An incoming Conservative government would crackdown on binge drinking by giving local authorities the power to decide on the licensing of bars and clubs in their neighbourhoods.

Opposition leader Michael Howard said that binge drinking must be reduced as it led to fights, intimidation, shop windows smashed, and communities vandalised.

At London's Leicester Square for talks with local council officials involved in alcohol-related crime and disorder, Mr Howard warned that people shouldn't be allowed to get away booze-related crime.

While bars and clubs help keep inner cities alive, and bolster tourism and urban regeneration, in too many places they create a yob culture, he said.

"It's a great feeling when you reach eighteen and you can go into a bar or a pub for the first time to buy yourself a drink. But with that right, comes a responsibility – the responsibility not to ruin everyone else's evening. Today's politically correct rights culture has left too many people feeling that they don't have any responsibilities at all," Mr Howard said.

Under the Tory plans, local councils should be free to decide when there are enough bars or pubs in a neighbourhood, and empowered to attach conditions to licences.

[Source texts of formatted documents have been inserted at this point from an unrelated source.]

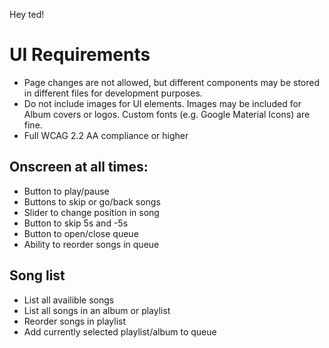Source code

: Hey ted!
# UI Requirements
- Page changes are not allowed, but different components may be stored in different files for development purposes.
- Do not include images for UI elements. Images may be included for Album covers or logos. Custom fonts (e.g. Google Material Icons) are fine.
- Full WCAG 2.2 AA compliance or higher
## Onscreen at all times:
- Button to play/pause
- Buttons to skip or go/back songs
- Slider to change position in song
- Button to skip 5s and -5s
- Button to open/close queue
- Ability to reorder songs in queue 
## Song list
- List all availible songs
- List all songs in an album or playlist
- Reorder songs in playlist
- Add currently selected playlist/album to queue 
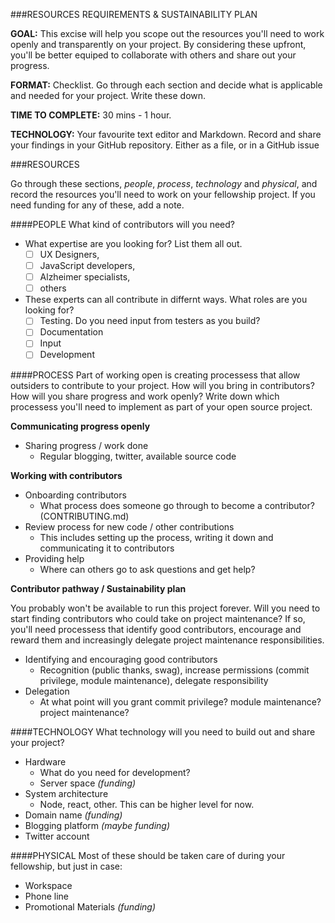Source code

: ###RESOURCES REQUIREMENTS & SUSTAINABILITY PLAN

**GOAL:** This excise will help you scope out the resources you'll need to work openly and transparently on your project. By considering these upfront, you'll be better equiped to collaborate with others and share out your progress.

**FORMAT:** Checklist. Go through each section and decide what is applicable and needed for your project. Write these down.

**TIME TO COMPLETE:** 30 mins - 1 hour.

**TECHNOLOGY:** Your favourite text editor and Markdown. Record and share your findings in your GitHub repository. Either as a file, or in a GitHub issue

###RESOURCES

Go through these sections, *people*, *process*, *technology* and *physical*, and record the resources you'll need to work on your fellowship project. If you need funding for any of these, add a note.

####PEOPLE
What kind of contributors will you need?
* What expertise are you looking for? List them all out. 
  - [ ] UX Designers, 
  - [ ] JavaScript developers, 
  - [ ] Alzheimer specialists, 
  - [ ] others
* These experts can all contribute in differnt ways. What roles are you looking for?
  - [ ] Testing. Do you need input from testers as you build?
  - [ ] Documentation
  - [ ] Input
  - [ ] Development

####PROCESS
Part of working open is creating processess that allow outsiders to contribute to your project. How will you bring in contributors? How will you share progress and work openly? Write down which processess you'll need to implement as part of your open source project.

**Communicating progress openly**
* Sharing progress / work done
  * Regular blogging, twitter, available source code
  
**Working with contributors**
* Onboarding contributors
  * What process does someone go through to become a contributor? (CONTRIBUTING.md)
* Review process for new code / other contributions
  * This includes setting up the process, writing it down and communicating it to contributors
* Providing help
  * Where can others go to ask questions and get help?

**Contributor pathway / Sustainability plan**

You probably won't be available to run this project forever. Will you need to start finding contributors who could take on project maintenance? If so, you'll need processess that identify good contributors, encourage and reward them and increasingly delegate project maintenance responsibilities.
* Identifying and encouraging good contributors
  * Recognition (public thanks, swag), increase permissions (commit privilege, module maintenance), delegate responsibility
* Delegation
  * At what point will you grant commit privilege? module maintenance? project maintenance?

####TECHNOLOGY
What technology will you need to build out and share your project? 
* Hardware
  * What do you need for development?
  * Server space *(funding)*
* System architecture
  * Node, react, other. This can be higher level for now.
* Domain name *(funding)*
* Blogging platform *(maybe funding)*
* Twitter account

####PHYSICAL
Most of these should be taken care of during your fellowship, but just in case:
* Workspace
* Phone line
* Promotional Materials *(funding)*

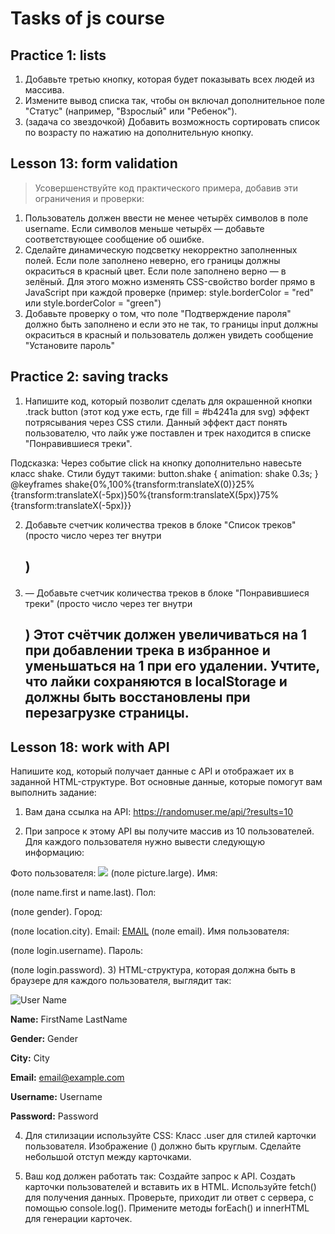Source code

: # Tasks of js course

## Practice 1: lists ##  

1. Добавьте третью кнопку, которая будет показывать всех людей из массива.
2. Измените вывод списка так, чтобы он включал дополнительное поле "Статус" (например, "Взрослый" или "Ребенок").
3. (задача со звездочкой) Добавить возможность сортировать список по возрасту по нажатию на дополнительную кнопку.

## Lesson 13: form validation ##  

> Усовершенствуйте код практического примера, добавив эти ограничения и проверки:

1. Пользователь должен ввести не менее четырёх символов в поле username. Если символов меньше четырёх — добавьте соответствующее сообщение об ошибке.
2. Сделайте динамическую подсветку некорректно заполненных полей. Если поле заполнено неверно, его границы должны окраситься в красный цвет. Если поле заполнено верно — в зелёный. Для этого можно изменять CSS-свойство border прямо в JavaScript при каждой проверке (пример: style.borderColor = "red" или style.borderColor = "green")
3. Добавьте проверку о том, что поле "Подтверждение пароля" должно быть заполнено и если это не так, то границы input должны окраситься в красный и пользователь должен увидеть сообщение "Установите пароль"

## Practice 2: saving tracks ##

1. Напишите код, который позволит сделать для окрашенной кнопки .track button (этот код уже есть, где fill = #b4241a для svg) эффект потрясывания через CSS стили. Данный эффект даст понять пользователю, что лайк уже поставлен и трек находится в списке "Понравившиеся треки".

Подсказка: Через событие click на кнопку дополнительно навесьте класс shake. Стили будут такими:
button.shake { animation: shake 0.3s; }
@keyframes shake{0%,100%{transform:translateX(0)}25%{transform:translateX(-5px)}50%{transform:translateX(5px)}75%{transform:translateX(-5px)}}

2. Добавьте счетчик количества треков в блоке "Список треков" (просто число через тег <span> внутри <h2>)

3. — Добавьте счетчик количества треков в блоке "Понравившиеся треки" (просто число через тег <span> внутри <h2>) Этот счётчик должен увеличиваться на 1 при добавлении трека в избранное и уменьшаться на 1 при его удалении. Учтите, что лайки сохраняются в localStorage и должны быть восстановлены при перезагрузке страницы.

## Lesson 18: work with API ##

Напишите код, который получает данные с API и отображает их в заданной HTML-структуре. Вот основные данные, которые помогут вам выполнить задание:

1) Вам дана ссылка на API: https://randomuser.me/api/?results=10

2) При запросе к этому API вы получите массив из 10 пользователей. Для каждого пользователя нужно вывести следующую информацию:

Фото пользователя: <img src="URL"> (поле picture.large).
Имя: <p> (поле name.first и name.last).
Пол: <p> (поле gender).
Город: <p> (поле location.city).
Email: <a href="mailto:EMAIL">EMAIL</a> (поле email).
Имя пользователя: <p> (поле login.username).
Пароль: <p> (поле login.password).
3) HTML-структура, которая должна быть в браузере для каждого пользователя, выглядит так:

<div class="user">
<img src="URL" alt="User Name">
<div>
<p><strong>Name:</strong> FirstName LastName</p>
<p><strong>Gender:</strong> Gender</p>
<p><strong>City:</strong> City</p>
<p><strong>Email:</strong> <a href="mailto:email@example.com">email@example.com</a></p>
<p><strong>Username:</strong> Username</p>
<p><strong>Password:</strong> Password</p>
</div>
</div>

4) Для стилизации используйте CSS:
Класс .user для стилей карточки пользователя.
Изображение (<img>) должно быть круглым.
Сделайте небольшой отступ между карточками.

5) Ваш код должен работать так:
Создайте запрос к API.
Создать карточки пользователей и вставить их в HTML.
Используйте fetch() для получения данных.
Проверьте, приходит ли ответ с сервера, с помощью console.log().
Примените методы forEach() и innerHTML для генерации карточек.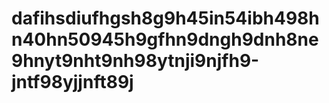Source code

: # dafihsdiufhgsh8g9h45in54ibh498hn40hn50945h9gfhn9dngh9dnh8ne9hnyt9nht9nh98ytnji9njfh9-jntf98yjjnft89j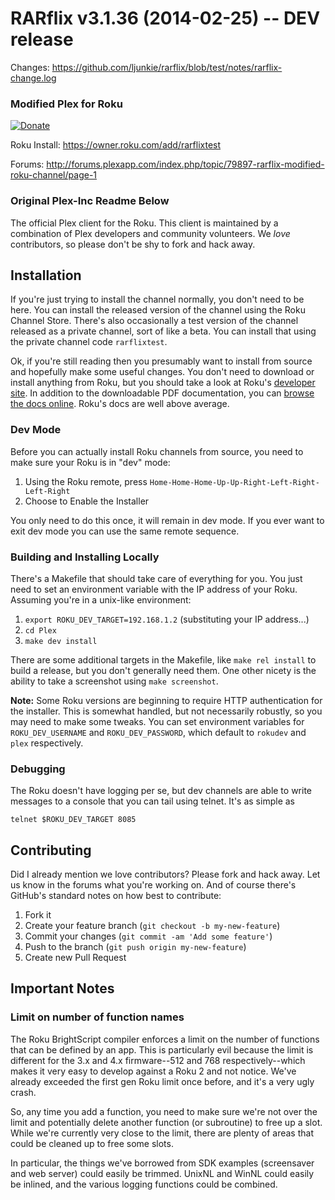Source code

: # RARflix v3.1.36 (2014-02-25) -- DEV release
Changes: https://github.com/ljunkie/rarflix/blob/test/notes/rarflix-change.log

### Modified Plex for Roku


[![Donate](https://www.paypalobjects.com/en_US/i/btn/btn_donate_LG.gif)](https://www.paypal.com/cgi-bin/webscr?cmd=_s-xclick&hosted_button_id=CHRZ55VCAJSYG)


Roku Install: https://owner.roku.com/add/rarflixtest

Forums: http://forums.plexapp.com/index.php/topic/79897-rarflix-modified-roku-channel/page-1

### Original Plex-Inc Readme Below ###


The official Plex client for the Roku. This client is maintained by a
combination of Plex developers and community volunteers. We *love* contributors,
so please don't be shy to fork and hack away.

## Installation

If you're just trying to install the channel normally, you don't need to be
here. You can install the released version of the channel using the Roku
Channel Store. There's also occasionally a test version of the channel
released as a private channel, sort of like a beta. You can install that
using the private channel code `rarflixtest`.

Ok, if you're still reading then you presumably want to install from source
and hopefully make some useful changes. You don't need to download or install
anything from Roku, but you should take a look at Roku's
[developer site](http://www.roku.com/developer). In addition to the downloadable
PDF documentation, you can [browse the docs online](http://sdkdocs.roku.com/).
Roku's docs are well above average.

### Dev Mode

Before you can actually install Roku channels from source, you need to make
sure your Roku is in "dev" mode:

1. Using the Roku remote, press `Home-Home-Home-Up-Up-Right-Left-Right-Left-Right`
2. Choose to Enable the Installer

You only need to do this once, it will remain in dev mode. If you ever want to
exit dev mode you can use the same remote sequence.

### Building and Installing Locally

There's a Makefile that should take care of everything for you. You just need
to set an environment variable with the IP address of your Roku. Assuming
you're in a unix-like environment:

1. `export ROKU_DEV_TARGET=192.168.1.2` (substituting your IP address...)
2. `cd Plex`
3. `make dev install`

There are some additional targets in the Makefile, like `make rel install` to
build a release, but you don't generally need them. One other nicety is the
ability to take a screenshot using `make screenshot`.

**Note:** Some Roku versions are beginning to require HTTP authentication for
the installer. This is somewhat handled, but not necessarily robustly, so
you may need to make some tweaks. You can set environment variables for
`ROKU_DEV_USERNAME` and `ROKU_DEV_PASSWORD`, which default to `rokudev` and
`plex` respectively.

### Debugging

The Roku doesn't have logging per se, but dev channels are able to write
messages to a console that you can tail using telnet. It's as simple as

    telnet $ROKU_DEV_TARGET 8085

## Contributing

Did I already mention we love contributors? Please fork and hack away. Let us
know in the forums what you're working on. And of course there's GitHub's
standard notes on how best to contribute:

1. Fork it
2. Create your feature branch (`git checkout -b my-new-feature`)
3. Commit your changes (`git commit -am 'Add some feature'`)
4. Push to the branch (`git push origin my-new-feature`)
5. Create new Pull Request

## Important Notes

### Limit on number of function names

The Roku BrightScript compiler enforces a limit on the number of functions that
can be defined by an app. This is particularly evil because the limit is
different for the 3.x and 4.x firmware--512 and 768 respectively--which makes
it very easy to develop against a Roku 2 and not notice. We've already
exceeded the first gen Roku limit once before, and it's a very ugly crash.

So, any time you add a function, you need to make sure we're not over the limit
and potentially delete another function (or subroutine) to free up a slot.
While we're currently very close to the limit, there are plenty of areas that
could be cleaned up to free some slots.

In particular, the things we've borrowed from SDK examples (screensaver and
web server) could easily be trimmed. UnixNL and WinNL could easily be inlined,
and the various logging functions could be combined.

Police and local council powers to remove the licences for outlets caught selling alcohol to drunks, and people under 18, and which allow drug dealing to take place, would also be strengthened.

However, the Lib Dems said that the Tories were tackling the right issue with the wrong policy.

Lib Dem Shadow Home Secretary, Mark Oaten said: "Local authorities already have significant independence when it comes to the location of new pubs and clubs following the introduction of the Licensing Bill.

"The Tories are right to tackle the menace of binge drinking but once again they are going the wrong way about it."

He added: "We need bold solutions to this issue, such as withholding licences from large town and city centre venues unless they contribute some of the cost of late night and weekend policing."